Stopping maternity care for mothers six weeks after giving birth is unrealistic

8 December 2016

Professor Cecily Begley, is principal investigator of MAMMI and Chair of Nursing and Midwifery in the School of Nursing and Midwifery and Dr Deirdre Daly is Assistant Professor in Midwifery.

The MAMMI study (Maternal health And Maternal Morbidity in Ireland) was inspired by one woman, back in 2010, who told a midwife, now one of the MAMMI research team, that she leaked urine, could not control when she passed wind, and leaked faeces. This had been happening to her since she gave birth to her first child two years previously. Telling her story wasn’t easy, and it didn’t happen the first time she met this midwife, who was a complete stranger to her. It took a second and third visit, and importantly, time – time for the woman to develop trust in the midwife, and time during the visit for the woman to tell her story. The extent of this woman’s misery was plain to see and painful to listen to as she sobbed her heart out, spilling out the misery she had endured in silence for the previous two years.

Every part of this woman’s life had been made miserable by these health problems. At work she was afraid she would ‘get caught out’ or ‘caught short’, and at home she found her relationship with her partner was changing for the worse due to her fear of telling him or having an accident during intimate times. She had tried to talk to a health professional once but didn’t try again because she was told that ‘these things happen’. She was worn down and out by it, physically and mentally, and found herself withdrawing from her partner, friends and social life. There was nothing extraordinary about this midwife – she just happened to be working in a midwife-led service that could offer women a 20 minute visit, and that was all the time this woman needed.

That was six years ago, and that one woman was the inspiration behind the MAMMI study which has shown us that she was far from being alone and sadly that nothing has changed for thousands of new mothers since. Three-quarters of women birthing in Ireland are not being asked about their own health issues after becoming mothers, and the lack of information and lack of discussion about these issues means women stay quiet, because they feel embarrassed and believe they are alone in experiencing these problems. Most women change their lives to fit in with the health limitation rather than seeking help to fix the problem. For example, many women stop exercising or do less exercise because they are afraid they will leak urine.
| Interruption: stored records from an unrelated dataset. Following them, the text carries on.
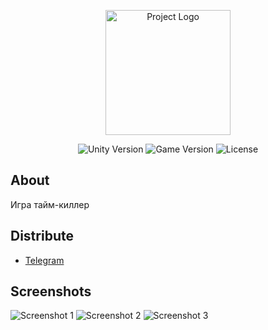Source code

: <p align="center">
      <img src="https://i.ibb.co/zfDTMqk/Logo.png" alt="Project Logo" width="200">
</p>

<p align="center">
   <img src="https://img.shields.io/badge/Unity%202022.3.15f1%20LTS%20-%20Version%20-%20violet" alt="Unity Version">
   <img src="https://img.shields.io/badge/Build-Game%20Version-greenyellow" alt="Game Version">
   <img src="https://img.shields.io/badge/No%20Licence-Licence-whitered" alt="License">
</p>

## About

Игра тайм-киллер

## Distribute

- [Telegram](https://t.me/ghgkgkrjkfjfjkxeddkkw)

## Screenshots

<p>
      <img src="https://i.ibb.co/DQNQvd1/Screenshot-1.png" alt="Screenshot 1">
      <img src="https://i.ibb.co/8XKLgFB/Screenshot-2.png" alt="Screenshot 2">
      <img src="https://i.ibb.co/cxNzbg4/Screenshot-3.png" alt="Screenshot 3">
</p>
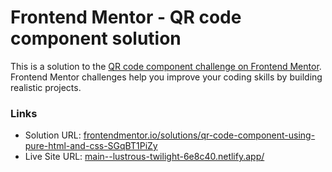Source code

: # Frontend Mentor - QR code component solution

This is a solution to the [QR code component challenge on Frontend Mentor](https://www.frontendmentor.io/challenges/qr-code-component-iux_sIO_H). Frontend Mentor challenges help you improve your coding skills by building realistic projects.

### Links

- Solution URL: [frontendmentor.io/solutions/qr-code-component-using-pure-html-and-css-SGqBT1PiZy](https://www.frontendmentor.io/solutions/qr-code-component-using-pure-html-and-css-SGqBT1PiZy)
- Live Site URL: [main--lustrous-twilight-6e8c40.netlify.app/](https://main--lustrous-twilight-6e8c40.netlify.app/)
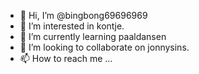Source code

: - 👋 Hi, I’m @bingbong69696969
- 👀 I’m interested in kontje.
- 🌱 I’m currently learning paaldansen
- 💞️ I’m looking to collaborate on jonnysins.
- 📫 How to reach me ...

<!---
bingbong69696969/bingbong69696969 is a ✨ special ✨ repository because its `README.md` (this file) appears on your GitHub profile.
You can click the Preview link to take a look at your changes.
--->
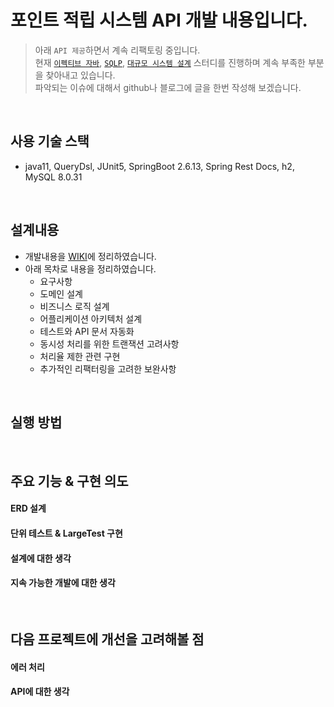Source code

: # 포인트 적립 시스템 API 개발 내용입니다.

> 아래 `API 제공`하면서 계속 리팩토링 중입니다.  
> 현재 [`이펙티브 자바`](https://github.com/t0e8r1r4y/EffectiveJava), [`SQLP`](https://github.com/kmw8551/study/tree/main/oraclearch), [`대규모 시스템 설계`](https://github.com/t0e8r1r4y/SystemDesign) 스터디를 진행하며 계속 부족한 부분을 찾아내고 있습니다.   
> 파악되는 이슈에 대해서 github나 블로그에 글을 한번 작성해 보겠습니다.  

<br/>


## 사용 기술 스택
- java11, QueryDsl, JUnit5, SpringBoot 2.6.13, Spring Rest Docs, h2, MySQL 8.0.31


<br/>


## 설계내용
- 개발내용을 [WIKI](https://github.com/t0e8r1r4y/PointReserve/wiki)에 정리하였습니다.
- 아래 목차로 내용을 정리하였습니다.
    - 요구사항
    - 도메인 설계
    - 비즈니스 로직 설계
    - 어플리케이션 아키텍처 설계
    - 테스트와 API 문서 자동화
    - 동시성 처리를 위한 트랜잭션 고려사항
    - 처리율 제한 관련 구현
    - 추가적인 리팩터링을 고려한 보완사항


<br/>


## 실행 방법


<br/>

## 주요 기능 & 구현 의도

#### ERD 설계


#### 단위 테스트 & LargeTest 구현

#### 설계에 대한 생각


#### 지속 가능한 개발에 대한 생각


<br/>


## 다음 프로젝트에 개선을 고려해볼 점

#### 에러 처리

#### API에 대한 생각

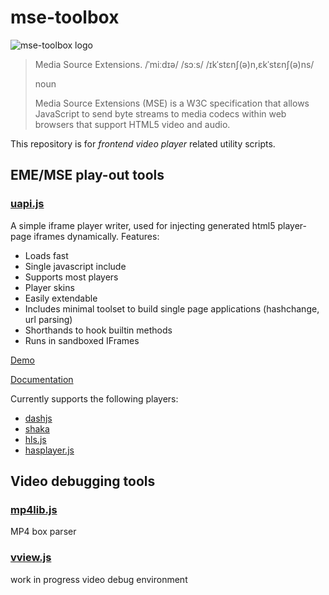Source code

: # mse-toolbox

![mse-toolbox logo](https://raw.githubusercontent.com/unifiedstreaming/mse-toolbox/master/uapi/bin/mse_toolbox.png)

> Media Source Extensions. /ˈmiːdɪə/ /sɔːs/ /ɪkˈstɛnʃ(ə)n,ɛkˈstɛnʃ(ə)ns/ 
> 
> noun
> 
> Media Source Extensions (MSE) is a W3C specification that allows JavaScript to send byte streams to media codecs within web browsers that support HTML5 video and audio.

This repository is for *frontend video player* related utility scripts.

## EME/MSE play-out tools

### [uapi.js](uapi/)
A simple iframe player writer, used for injecting generated html5 player-page iframes dynamically.
Features:
- Loads fast
- Single javascript include
- Supports most players
- Player skins
- Easily extendable
- Includes minimal toolset to build single page applications (hashchange, url parsing)
- Shorthands to hook builtin methods
- Runs in sandboxed IFrames

[Demo](https://unifiedstreaming.github.io/mse-toolbox/uapi/bin/)

[Documentation](uapi/)

Currently supports the following 
players:
 - [dashjs](https://github.com/Dash-Industry-Forum/dash.js)
 - [shaka](https://github.com/google/shaka-player)
 - [hls.js](https://github.com/video-dev/hls.js)
 - [hasplayer.js](https://github.com/Orange-OpenSource/hasplayer.js)

## Video debugging tools

### [mp4lib.js](mp4lib/)

MP4 box parser

### [vview.js](vview/)

work in progress video debug environment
After women become mothers, it seems as if maternity services have no time for them and no time to listen to women. Perhaps this is because the health problems women experience after the birth are, generally, non-life threatening and are thus viewed as being of less importance than more serious health conditions. But these problems, acute and temporary initially, go on in some instances to become chronic, debilitating conditions that weigh women down, affecting their lives and the lives of their children and partners. All postnatal health problems are treatable and curable, often with conservative and non-invasive treatments, but not asking women about them compounds the silence, and makes it too hard for women to divulge their difficulties.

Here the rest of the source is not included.